The velocities and varieties of this data are forcing organizations to examine their approaches to managing it. They’re implementing new tools to ensure that data stays where it should, is secure in motion and at rest, and is appropriately tracked over its lifecycle.
1. AI/ML Solutions
There is an incredible volume of data collected globally that could not be managed without automated systems. These technologies analyze and sort data, identifying patterns and providing decision-making algorithms.
A popular use of these technologies is to understand the preferences and behaviors of your target audience, a practice that can help companies improve product development, customer service, marketing and sales. These tools can also be used to detect risks such as security breaches or credit card fraud.
AI can provide a better understanding of user experience and needs by collecting, analyzing and interpreting data to create more personalized interactions with customers. Natural Language Processing (NLP) allows users to talk to technology using complete phrases, allowing organizations to create customer support bots with voice or text conversations. ML can be combined with NLP to build intelligent assistants that can answer complex questions and adapt over time to new queries.
2. Data as a Service (DaaS)
Using a DaaS strategy, businesses can improve the agility of data workloads, reduce time-to-insight, and ensure security & integrity. It can also help them improve their data analytics capabilities and monetize their data.
The emergence of big data as a service is helping to democratize access to valuable insights that can drive competitive advantage. This trend will continue to grow in importance for the next decade and beyond.
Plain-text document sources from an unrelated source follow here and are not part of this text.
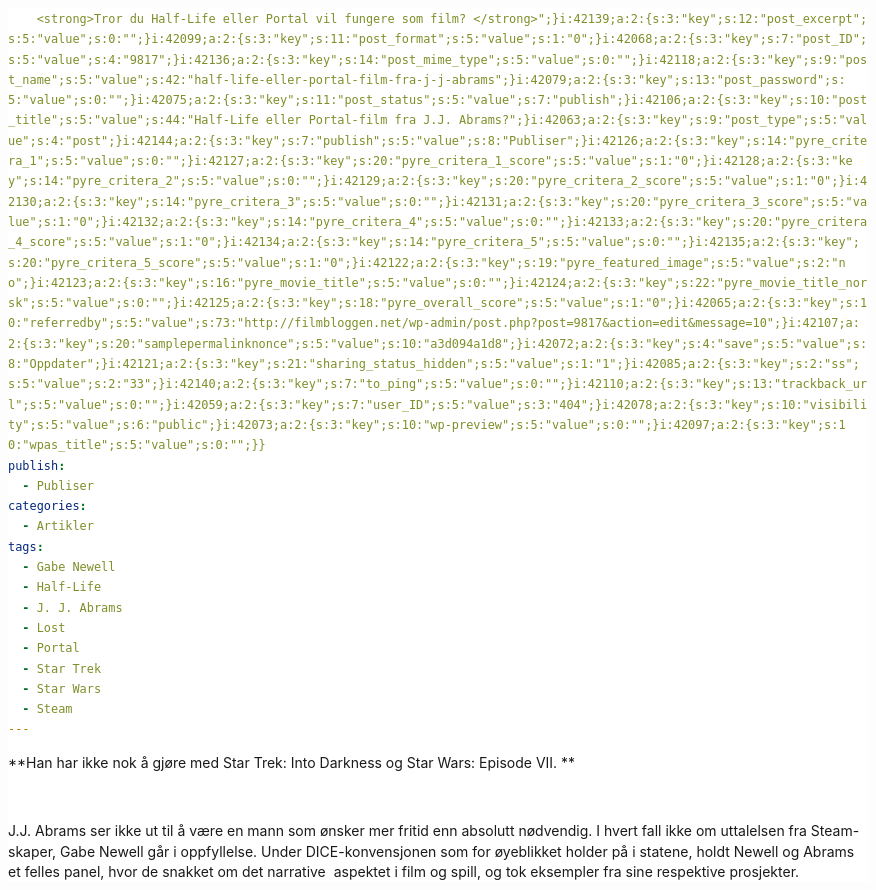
 ```yaml
    <strong>Tror du Half-Life eller Portal vil fungere som film? </strong>";}i:42139;a:2:{s:3:"key";s:12:"post_excerpt";s:5:"value";s:0:"";}i:42099;a:2:{s:3:"key";s:11:"post_format";s:5:"value";s:1:"0";}i:42068;a:2:{s:3:"key";s:7:"post_ID";s:5:"value";s:4:"9817";}i:42136;a:2:{s:3:"key";s:14:"post_mime_type";s:5:"value";s:0:"";}i:42118;a:2:{s:3:"key";s:9:"post_name";s:5:"value";s:42:"half-life-eller-portal-film-fra-j-j-abrams";}i:42079;a:2:{s:3:"key";s:13:"post_password";s:5:"value";s:0:"";}i:42075;a:2:{s:3:"key";s:11:"post_status";s:5:"value";s:7:"publish";}i:42106;a:2:{s:3:"key";s:10:"post_title";s:5:"value";s:44:"Half-Life eller Portal-film fra J.J. Abrams?";}i:42063;a:2:{s:3:"key";s:9:"post_type";s:5:"value";s:4:"post";}i:42144;a:2:{s:3:"key";s:7:"publish";s:5:"value";s:8:"Publiser";}i:42126;a:2:{s:3:"key";s:14:"pyre_critera_1";s:5:"value";s:0:"";}i:42127;a:2:{s:3:"key";s:20:"pyre_critera_1_score";s:5:"value";s:1:"0";}i:42128;a:2:{s:3:"key";s:14:"pyre_critera_2";s:5:"value";s:0:"";}i:42129;a:2:{s:3:"key";s:20:"pyre_critera_2_score";s:5:"value";s:1:"0";}i:42130;a:2:{s:3:"key";s:14:"pyre_critera_3";s:5:"value";s:0:"";}i:42131;a:2:{s:3:"key";s:20:"pyre_critera_3_score";s:5:"value";s:1:"0";}i:42132;a:2:{s:3:"key";s:14:"pyre_critera_4";s:5:"value";s:0:"";}i:42133;a:2:{s:3:"key";s:20:"pyre_critera_4_score";s:5:"value";s:1:"0";}i:42134;a:2:{s:3:"key";s:14:"pyre_critera_5";s:5:"value";s:0:"";}i:42135;a:2:{s:3:"key";s:20:"pyre_critera_5_score";s:5:"value";s:1:"0";}i:42122;a:2:{s:3:"key";s:19:"pyre_featured_image";s:5:"value";s:2:"no";}i:42123;a:2:{s:3:"key";s:16:"pyre_movie_title";s:5:"value";s:0:"";}i:42124;a:2:{s:3:"key";s:22:"pyre_movie_title_norsk";s:5:"value";s:0:"";}i:42125;a:2:{s:3:"key";s:18:"pyre_overall_score";s:5:"value";s:1:"0";}i:42065;a:2:{s:3:"key";s:10:"referredby";s:5:"value";s:73:"http://filmbloggen.net/wp-admin/post.php?post=9817&action=edit&message=10";}i:42107;a:2:{s:3:"key";s:20:"samplepermalinknonce";s:5:"value";s:10:"a3d094a1d8";}i:42072;a:2:{s:3:"key";s:4:"save";s:5:"value";s:8:"Oppdater";}i:42121;a:2:{s:3:"key";s:21:"sharing_status_hidden";s:5:"value";s:1:"1";}i:42085;a:2:{s:3:"key";s:2:"ss";s:5:"value";s:2:"33";}i:42140;a:2:{s:3:"key";s:7:"to_ping";s:5:"value";s:0:"";}i:42110;a:2:{s:3:"key";s:13:"trackback_url";s:5:"value";s:0:"";}i:42059;a:2:{s:3:"key";s:7:"user_ID";s:5:"value";s:3:"404";}i:42078;a:2:{s:3:"key";s:10:"visibility";s:5:"value";s:6:"public";}i:42073;a:2:{s:3:"key";s:10:"wp-preview";s:5:"value";s:0:"";}i:42097;a:2:{s:3:"key";s:10:"wpas_title";s:5:"value";s:0:"";}}
publish:
  - Publiser
categories:
  - Artikler
tags:
  - Gabe Newell
  - Half-Life
  - J. J. Abrams
  - Lost
  - Portal
  - Star Trek
  - Star Wars
  - Steam
---
```

**Han har ikke nok å gjøre med Star Trek: Into Darkness og Star Wars: Episode VII. **



<a href="http://filmbloggen.net/2013/02/06/half-life-eller-portal-film-fra-j-j-abrams/jjgabe530/" rel="attachment wp-att-9818"><img class="alignnone size-full wp-image-9818" src="http://filmbloggen.net/wp-content/uploads//2013/02/jjgabe530.jpg" alt="" width="100%" /></a>

J.J. Abrams ser ikke ut til å være en mann som ønsker mer fritid enn absolutt nødvendig. I hvert fall ikke om uttalelsen fra Steam-skaper, Gabe Newell går i oppfyllelse. Under DICE-konvensjonen som for øyeblikket holder på i statene, holdt Newell og Abrams et felles panel, hvor de snakket om det narrative  aspektet i film og spill, og tok eksempler fra sine respektive prosjekter.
With widespread security breaches eroding customer trust in enterprise data-sharing practices, organizations are now focused on data stewardship. New tools are emerging to make sure data stays where it needs to stay, is securely managed at rest and in motion, and is tracked through its entire lifecycle.
The demand for DaaS is growing among both large and small organizations that need to manage complex, structured data. For example, pharmaceutical companies use Tetrascience’s cloud-based data management solution to harmonize the information from their laboratories and systems, enabling them to conduct better drug development.
3. Predictive Maintenance
Using big data, companies can improve their maintenance procedures by understanding how their machinery is functioning. This way, they can prevent equipment failure and avoid costly repairs. However, processing such a huge amount of data can be challenging and require a lot of time.
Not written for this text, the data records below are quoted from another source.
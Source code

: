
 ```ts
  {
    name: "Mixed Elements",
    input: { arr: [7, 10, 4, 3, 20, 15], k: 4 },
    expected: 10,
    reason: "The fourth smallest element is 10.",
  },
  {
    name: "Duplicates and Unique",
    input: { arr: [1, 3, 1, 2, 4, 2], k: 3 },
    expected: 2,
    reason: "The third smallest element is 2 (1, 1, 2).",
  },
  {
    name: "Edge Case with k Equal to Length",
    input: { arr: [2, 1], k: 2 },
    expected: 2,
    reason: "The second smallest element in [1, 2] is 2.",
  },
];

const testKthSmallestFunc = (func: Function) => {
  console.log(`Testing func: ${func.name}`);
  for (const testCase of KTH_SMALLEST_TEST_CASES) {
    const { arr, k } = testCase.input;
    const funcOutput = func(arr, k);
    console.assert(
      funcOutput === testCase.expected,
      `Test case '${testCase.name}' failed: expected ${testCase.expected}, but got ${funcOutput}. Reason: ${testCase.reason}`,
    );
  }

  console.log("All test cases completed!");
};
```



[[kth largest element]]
It also requires specialized expertise to interpret the results and understand why an asset is performing as it is. In addition, the technology can cost quite a bit to implement. It is a good idea to consult experts before making any decisions.
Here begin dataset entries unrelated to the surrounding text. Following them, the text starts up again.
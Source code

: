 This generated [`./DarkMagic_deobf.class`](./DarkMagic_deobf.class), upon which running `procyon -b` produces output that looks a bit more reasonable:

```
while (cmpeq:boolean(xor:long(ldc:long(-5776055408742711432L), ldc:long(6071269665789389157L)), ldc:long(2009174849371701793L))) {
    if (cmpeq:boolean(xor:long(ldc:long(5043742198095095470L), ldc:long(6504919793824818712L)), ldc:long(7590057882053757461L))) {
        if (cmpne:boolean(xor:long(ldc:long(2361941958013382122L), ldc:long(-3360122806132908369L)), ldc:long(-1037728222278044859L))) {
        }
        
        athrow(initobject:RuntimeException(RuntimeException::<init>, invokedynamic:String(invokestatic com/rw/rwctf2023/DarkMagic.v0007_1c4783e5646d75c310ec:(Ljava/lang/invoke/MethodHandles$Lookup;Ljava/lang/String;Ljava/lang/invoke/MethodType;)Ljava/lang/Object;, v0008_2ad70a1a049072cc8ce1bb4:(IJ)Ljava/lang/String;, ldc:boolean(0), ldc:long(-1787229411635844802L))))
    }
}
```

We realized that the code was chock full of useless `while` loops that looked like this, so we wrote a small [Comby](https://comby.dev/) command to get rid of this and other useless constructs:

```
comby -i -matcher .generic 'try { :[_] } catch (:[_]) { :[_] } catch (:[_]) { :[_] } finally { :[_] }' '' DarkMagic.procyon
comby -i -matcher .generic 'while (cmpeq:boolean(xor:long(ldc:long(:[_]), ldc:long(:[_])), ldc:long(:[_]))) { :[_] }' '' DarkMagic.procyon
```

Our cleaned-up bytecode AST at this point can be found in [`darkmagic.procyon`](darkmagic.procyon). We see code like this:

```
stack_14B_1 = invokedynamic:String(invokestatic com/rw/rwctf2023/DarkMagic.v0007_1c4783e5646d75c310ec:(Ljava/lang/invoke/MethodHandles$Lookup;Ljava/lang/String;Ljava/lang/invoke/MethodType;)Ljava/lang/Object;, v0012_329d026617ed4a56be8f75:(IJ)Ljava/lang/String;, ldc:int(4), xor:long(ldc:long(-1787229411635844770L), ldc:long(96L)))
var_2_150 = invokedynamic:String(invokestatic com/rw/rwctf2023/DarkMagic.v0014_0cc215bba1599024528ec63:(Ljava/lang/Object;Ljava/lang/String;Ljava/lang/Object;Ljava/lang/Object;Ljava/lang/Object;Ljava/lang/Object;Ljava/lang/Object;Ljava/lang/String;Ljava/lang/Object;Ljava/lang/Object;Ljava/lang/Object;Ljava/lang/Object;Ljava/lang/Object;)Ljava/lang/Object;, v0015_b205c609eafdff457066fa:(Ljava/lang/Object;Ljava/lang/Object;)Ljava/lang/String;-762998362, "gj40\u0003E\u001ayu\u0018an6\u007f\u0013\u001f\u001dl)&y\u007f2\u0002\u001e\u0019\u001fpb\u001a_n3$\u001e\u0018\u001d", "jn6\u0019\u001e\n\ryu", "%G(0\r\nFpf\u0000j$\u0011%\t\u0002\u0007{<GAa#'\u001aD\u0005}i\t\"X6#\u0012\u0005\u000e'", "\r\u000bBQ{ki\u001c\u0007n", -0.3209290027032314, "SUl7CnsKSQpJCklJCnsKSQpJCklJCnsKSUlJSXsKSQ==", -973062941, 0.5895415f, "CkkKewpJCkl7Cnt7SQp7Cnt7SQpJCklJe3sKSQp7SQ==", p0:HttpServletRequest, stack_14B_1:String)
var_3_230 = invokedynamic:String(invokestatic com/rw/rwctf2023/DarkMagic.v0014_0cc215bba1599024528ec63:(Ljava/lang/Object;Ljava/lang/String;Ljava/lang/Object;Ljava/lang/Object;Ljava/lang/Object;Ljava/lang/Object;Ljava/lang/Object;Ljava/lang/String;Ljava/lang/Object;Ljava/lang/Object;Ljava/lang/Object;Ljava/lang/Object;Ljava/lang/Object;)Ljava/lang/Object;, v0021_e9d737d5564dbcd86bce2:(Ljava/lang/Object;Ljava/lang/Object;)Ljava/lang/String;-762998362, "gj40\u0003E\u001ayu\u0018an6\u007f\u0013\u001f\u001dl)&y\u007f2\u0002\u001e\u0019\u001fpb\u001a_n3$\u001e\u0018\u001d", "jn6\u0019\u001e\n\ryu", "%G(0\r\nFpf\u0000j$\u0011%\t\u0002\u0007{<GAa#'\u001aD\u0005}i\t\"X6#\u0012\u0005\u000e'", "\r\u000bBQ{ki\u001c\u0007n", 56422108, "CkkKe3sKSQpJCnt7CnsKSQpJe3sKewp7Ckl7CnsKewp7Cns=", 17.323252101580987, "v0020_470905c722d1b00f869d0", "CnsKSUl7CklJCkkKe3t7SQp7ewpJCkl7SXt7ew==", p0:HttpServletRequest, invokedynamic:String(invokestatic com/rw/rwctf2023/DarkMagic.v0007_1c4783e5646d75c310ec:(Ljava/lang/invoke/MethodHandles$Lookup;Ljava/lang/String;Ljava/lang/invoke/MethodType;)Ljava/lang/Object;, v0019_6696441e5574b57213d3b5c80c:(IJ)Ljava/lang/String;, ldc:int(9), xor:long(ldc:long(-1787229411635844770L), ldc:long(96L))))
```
This big data trend involves using predictive analytics and IoT sensors to predict equipment wear and tear. For instance, transportation and oil & gas industries utilize predictive maintenance to reduce the risk of safety hazards, such as a Deepwater Horizon disaster that resulted in 11 deaths and 5 M barrels of oil spilled. They also save money by predicting when maintenance needs to be done and reducing unscheduled downtime.
4. Customer Experience
Using analytics systems to track customer behavior can help your small business find ways to increase revenue. For instance, you can analyze the data to identify the customers that are most likely to buy from your company. You can also find out which of your employees are most productive and determine which ones need extra training. Boosting employee productivity helps to maximize your profits and improve customer experience.
Real-time data insights can be critical for companies, especially in the manufacturing industry. For example, if your equipment malfunctions or breaks down, big data can identify the problem in advance so that you can take action to prevent an accident.
Incorporating big data into your small business can give you a competitive edge over your competitors and boost your profits. However, storing and analyzing the massive amount of data can be difficult, but there are solutions. The emergence of DaaS and AI/ML platforms can make it easier for small businesses to collect, store, and analyze big data.